■ **EXCERPTED DATA**
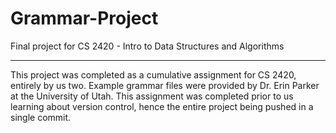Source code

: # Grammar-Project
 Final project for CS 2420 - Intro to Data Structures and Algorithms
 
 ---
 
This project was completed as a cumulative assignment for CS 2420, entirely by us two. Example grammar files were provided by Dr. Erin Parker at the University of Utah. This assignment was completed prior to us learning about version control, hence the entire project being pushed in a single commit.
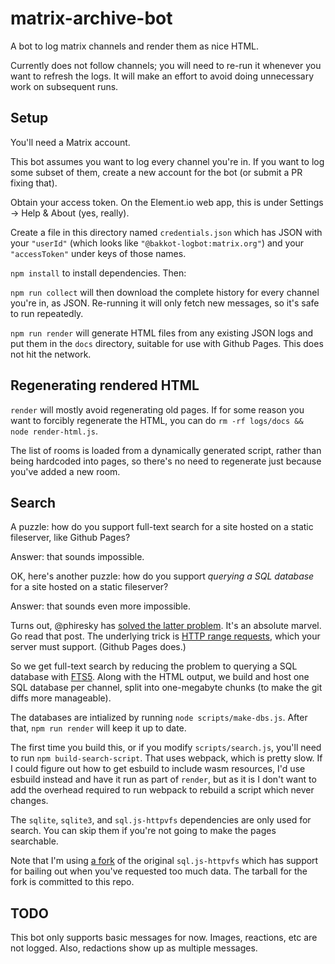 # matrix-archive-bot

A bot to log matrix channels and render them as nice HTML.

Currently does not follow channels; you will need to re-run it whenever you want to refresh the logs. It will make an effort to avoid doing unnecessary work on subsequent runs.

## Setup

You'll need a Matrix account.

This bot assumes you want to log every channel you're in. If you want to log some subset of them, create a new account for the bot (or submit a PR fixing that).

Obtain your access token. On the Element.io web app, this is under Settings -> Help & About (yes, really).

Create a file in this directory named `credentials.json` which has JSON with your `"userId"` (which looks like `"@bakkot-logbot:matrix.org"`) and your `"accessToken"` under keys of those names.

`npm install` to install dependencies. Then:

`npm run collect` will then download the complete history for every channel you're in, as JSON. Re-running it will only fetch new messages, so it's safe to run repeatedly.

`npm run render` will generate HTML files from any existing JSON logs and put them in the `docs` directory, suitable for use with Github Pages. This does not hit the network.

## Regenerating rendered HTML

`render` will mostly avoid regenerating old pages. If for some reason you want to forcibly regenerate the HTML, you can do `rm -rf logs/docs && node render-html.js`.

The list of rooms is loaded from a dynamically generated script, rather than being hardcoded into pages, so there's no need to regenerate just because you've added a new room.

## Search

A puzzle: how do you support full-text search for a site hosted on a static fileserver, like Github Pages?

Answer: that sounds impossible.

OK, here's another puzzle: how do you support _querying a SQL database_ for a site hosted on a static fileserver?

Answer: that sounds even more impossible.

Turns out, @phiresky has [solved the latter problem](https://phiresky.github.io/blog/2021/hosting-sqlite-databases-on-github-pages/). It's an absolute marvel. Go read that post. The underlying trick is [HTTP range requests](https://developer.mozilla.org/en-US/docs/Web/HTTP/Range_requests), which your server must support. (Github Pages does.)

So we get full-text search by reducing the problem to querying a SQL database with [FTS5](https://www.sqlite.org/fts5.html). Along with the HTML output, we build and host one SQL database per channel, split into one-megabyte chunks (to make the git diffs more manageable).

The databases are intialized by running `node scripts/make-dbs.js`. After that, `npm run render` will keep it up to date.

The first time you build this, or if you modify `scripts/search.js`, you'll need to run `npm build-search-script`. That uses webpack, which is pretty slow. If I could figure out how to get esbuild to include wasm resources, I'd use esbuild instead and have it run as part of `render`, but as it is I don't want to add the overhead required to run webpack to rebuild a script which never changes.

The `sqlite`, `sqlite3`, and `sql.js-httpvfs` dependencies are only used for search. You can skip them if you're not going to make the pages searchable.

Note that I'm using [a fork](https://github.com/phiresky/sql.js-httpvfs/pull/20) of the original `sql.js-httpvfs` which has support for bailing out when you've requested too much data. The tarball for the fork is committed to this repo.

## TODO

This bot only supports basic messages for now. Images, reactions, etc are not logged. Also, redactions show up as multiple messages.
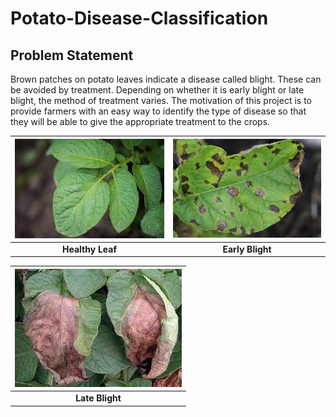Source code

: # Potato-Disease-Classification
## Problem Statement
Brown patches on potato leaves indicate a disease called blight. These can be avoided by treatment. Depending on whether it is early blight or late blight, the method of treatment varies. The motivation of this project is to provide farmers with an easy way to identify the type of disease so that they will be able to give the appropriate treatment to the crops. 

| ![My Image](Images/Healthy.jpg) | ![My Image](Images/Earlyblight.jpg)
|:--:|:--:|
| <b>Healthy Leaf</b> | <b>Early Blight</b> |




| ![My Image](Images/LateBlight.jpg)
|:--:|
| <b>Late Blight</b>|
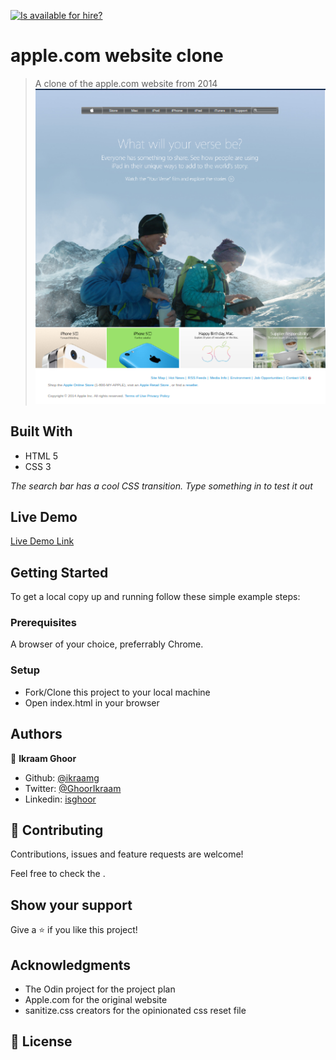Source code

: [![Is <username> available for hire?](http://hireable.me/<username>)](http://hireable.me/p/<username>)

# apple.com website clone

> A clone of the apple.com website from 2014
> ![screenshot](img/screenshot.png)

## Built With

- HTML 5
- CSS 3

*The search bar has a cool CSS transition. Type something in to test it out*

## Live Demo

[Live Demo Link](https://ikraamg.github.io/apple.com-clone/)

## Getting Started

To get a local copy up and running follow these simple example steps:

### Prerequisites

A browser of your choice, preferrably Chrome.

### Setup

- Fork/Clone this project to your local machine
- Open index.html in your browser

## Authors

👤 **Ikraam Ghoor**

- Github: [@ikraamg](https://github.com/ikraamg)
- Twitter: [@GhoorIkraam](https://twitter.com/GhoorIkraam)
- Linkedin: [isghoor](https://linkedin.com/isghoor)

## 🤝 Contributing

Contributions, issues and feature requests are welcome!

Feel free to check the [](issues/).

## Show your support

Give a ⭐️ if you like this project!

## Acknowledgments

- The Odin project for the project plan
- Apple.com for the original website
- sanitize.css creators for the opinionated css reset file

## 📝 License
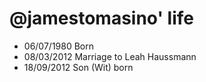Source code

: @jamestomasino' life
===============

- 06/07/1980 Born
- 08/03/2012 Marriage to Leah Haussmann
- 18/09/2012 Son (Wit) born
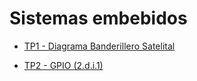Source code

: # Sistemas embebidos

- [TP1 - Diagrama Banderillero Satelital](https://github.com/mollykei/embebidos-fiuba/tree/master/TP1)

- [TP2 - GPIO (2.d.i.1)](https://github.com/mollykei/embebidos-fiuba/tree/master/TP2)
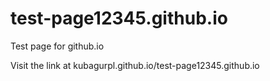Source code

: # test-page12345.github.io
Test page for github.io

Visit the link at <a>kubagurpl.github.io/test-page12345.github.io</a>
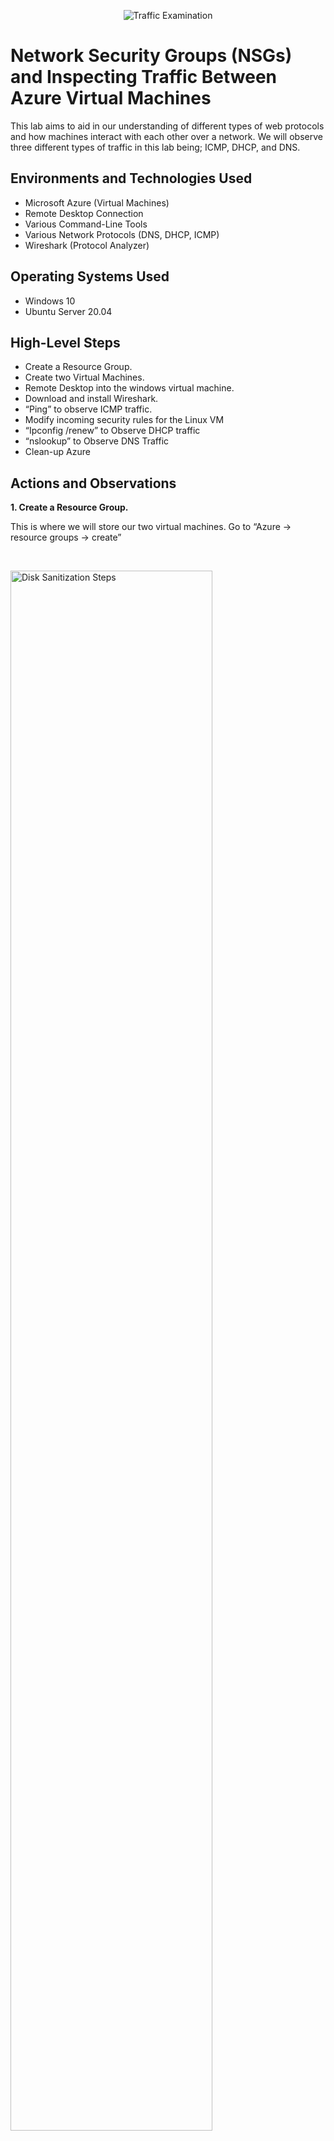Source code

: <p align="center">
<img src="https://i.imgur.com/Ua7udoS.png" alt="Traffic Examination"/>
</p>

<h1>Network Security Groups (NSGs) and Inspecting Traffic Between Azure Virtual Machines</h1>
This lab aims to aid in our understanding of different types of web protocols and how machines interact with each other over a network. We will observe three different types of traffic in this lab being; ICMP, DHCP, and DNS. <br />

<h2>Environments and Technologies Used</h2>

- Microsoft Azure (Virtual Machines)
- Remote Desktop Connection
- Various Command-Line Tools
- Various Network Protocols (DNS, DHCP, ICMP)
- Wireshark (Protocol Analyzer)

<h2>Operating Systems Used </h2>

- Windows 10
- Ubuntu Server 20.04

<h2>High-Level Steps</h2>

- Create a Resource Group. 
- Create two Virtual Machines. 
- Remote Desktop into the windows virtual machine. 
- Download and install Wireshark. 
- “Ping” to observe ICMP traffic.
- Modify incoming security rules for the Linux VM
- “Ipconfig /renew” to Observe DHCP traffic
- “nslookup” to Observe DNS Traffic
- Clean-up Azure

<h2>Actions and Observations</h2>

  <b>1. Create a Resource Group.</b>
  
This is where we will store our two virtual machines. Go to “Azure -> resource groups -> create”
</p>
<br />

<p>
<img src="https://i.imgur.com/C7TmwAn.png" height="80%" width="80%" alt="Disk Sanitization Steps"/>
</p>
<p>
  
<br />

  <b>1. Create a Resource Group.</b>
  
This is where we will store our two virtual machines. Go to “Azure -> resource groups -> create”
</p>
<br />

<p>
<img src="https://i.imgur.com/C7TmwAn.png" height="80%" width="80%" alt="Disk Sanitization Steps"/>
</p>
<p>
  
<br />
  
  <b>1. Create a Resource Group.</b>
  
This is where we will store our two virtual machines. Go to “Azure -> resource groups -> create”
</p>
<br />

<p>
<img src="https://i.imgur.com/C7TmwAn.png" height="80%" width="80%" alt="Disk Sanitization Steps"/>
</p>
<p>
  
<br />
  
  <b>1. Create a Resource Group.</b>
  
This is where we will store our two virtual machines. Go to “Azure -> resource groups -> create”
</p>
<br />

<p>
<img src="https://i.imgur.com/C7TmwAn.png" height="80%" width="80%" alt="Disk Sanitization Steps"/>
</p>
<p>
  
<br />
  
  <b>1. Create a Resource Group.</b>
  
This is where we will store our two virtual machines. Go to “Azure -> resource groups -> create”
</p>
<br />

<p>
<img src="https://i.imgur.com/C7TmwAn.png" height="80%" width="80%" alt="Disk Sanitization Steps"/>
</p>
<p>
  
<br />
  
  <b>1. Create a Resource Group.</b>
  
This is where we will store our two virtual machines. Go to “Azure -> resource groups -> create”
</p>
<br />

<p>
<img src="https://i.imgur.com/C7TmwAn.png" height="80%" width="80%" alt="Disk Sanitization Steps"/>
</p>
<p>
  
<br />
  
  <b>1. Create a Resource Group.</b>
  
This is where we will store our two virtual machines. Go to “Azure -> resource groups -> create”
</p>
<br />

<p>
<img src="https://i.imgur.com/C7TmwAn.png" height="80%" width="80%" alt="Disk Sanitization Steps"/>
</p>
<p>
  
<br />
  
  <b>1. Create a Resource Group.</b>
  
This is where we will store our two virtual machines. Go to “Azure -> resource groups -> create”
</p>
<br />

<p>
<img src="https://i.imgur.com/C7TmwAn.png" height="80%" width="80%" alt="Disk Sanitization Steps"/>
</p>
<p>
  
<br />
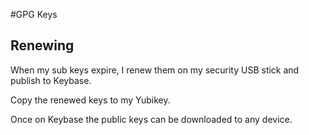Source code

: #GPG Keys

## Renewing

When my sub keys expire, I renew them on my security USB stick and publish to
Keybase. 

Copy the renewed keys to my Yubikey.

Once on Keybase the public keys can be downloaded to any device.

■ **EXERCISE PROMPT**
Look above for the line holding "- Wireshark (Protocol Analyzer)" and the line holding "- Download and install Wireshark.". Retype both, and every line between them, word for word and nothing else.

■ **FINISHED EXERCISE**
- Wireshark (Protocol Analyzer)

<h2>Operating Systems Used </h2>

- Windows 10
- Ubuntu Server 20.04

<h2>High-Level Steps</h2>

- Create a Resource Group. 
- Create two Virtual Machines. 
- Remote Desktop into the windows virtual machine. 
- Download and install Wireshark. 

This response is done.